Endgegner mit 2,54m geht in die Schweiz

Ist doch Hammer was hier gerade abgeht. Selbst Tags über bei meine Bootstouren auf dem Ebro werden Digge Fische gefangen. Dieser Endgegner mit 2,54m geht in die Schweiz was ein Gigant für meine zwei Schweizer Jungs. Der Fisch biss Mittags um genau 15.00 Uhr wie ich es ihnen versprochen hatte, tauchte die Pose um genau 15.00 Uhr ab. Der Drill diese Fisches war abartig und verlangte Stefan alles ab. Zum Glück gibt es die Taffi Tackle Unlimited Boot. Nach ca. 3 km Fluss ab konnte ich den Wels Giganten sicher landen und wir 3 waren mehr als Happy. 2,54m und geschätzte 100kg.

Petri von mir und " Nur Digge"

Euer Kalle

 

von Karlheinz Decker

Pro Endgegner mit 2,61m bei der Februar Vollmondtour

Tour der Giganten Ende Februar !!!

Und ein Traum ging für Michael Heinrich in Erfüllung mit 2,61m und 110 Kg.

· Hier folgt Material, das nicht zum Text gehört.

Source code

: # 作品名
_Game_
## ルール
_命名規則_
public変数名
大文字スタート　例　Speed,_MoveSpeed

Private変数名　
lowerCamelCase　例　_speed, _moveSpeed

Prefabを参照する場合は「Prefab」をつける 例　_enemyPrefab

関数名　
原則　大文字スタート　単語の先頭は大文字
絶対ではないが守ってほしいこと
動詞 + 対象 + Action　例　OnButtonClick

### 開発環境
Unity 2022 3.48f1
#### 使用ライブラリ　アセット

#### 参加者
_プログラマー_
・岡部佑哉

Michael der schon Jahre lang Stamm Gast im Welscamp Riba Roja ist und unzählige stunden mit seinen Kameraden am Ebro verbracht hatte, wurde nun bei der Vollmondtour mit "Extreme Ebrofishing" belohnt mit seinem  Pro Endgegner. Petri von mir Michael. 

Fazit von Michael:

Hallo Leute wir sind wieder zurück von unserer Tour der Extreme. Wir verbrachten 1 Woche draußen unter total verrückten Bedingungen. Die Anreise war sehr gut und schnell (13 Stunden). Übernachtung in einer Holzhütte vom Welscamp Spanien die uns Volker für kleines Geld zur Verfügung gestellt hat. Auf diesem Weg , Danke.

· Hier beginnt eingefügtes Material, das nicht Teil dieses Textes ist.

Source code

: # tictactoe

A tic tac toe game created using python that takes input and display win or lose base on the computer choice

Ausgeschlafen trafen Wir uns mit unserem Guide Kalle Decker von "Extreme Ebrofishing" bei einem Frühstück bei Manfred an der Hütte. Nach eingehender Besprechung ging es zum Angelplatz und unser Camp wurde für die nächsten Tage aufgebaut.                                                                                                                                               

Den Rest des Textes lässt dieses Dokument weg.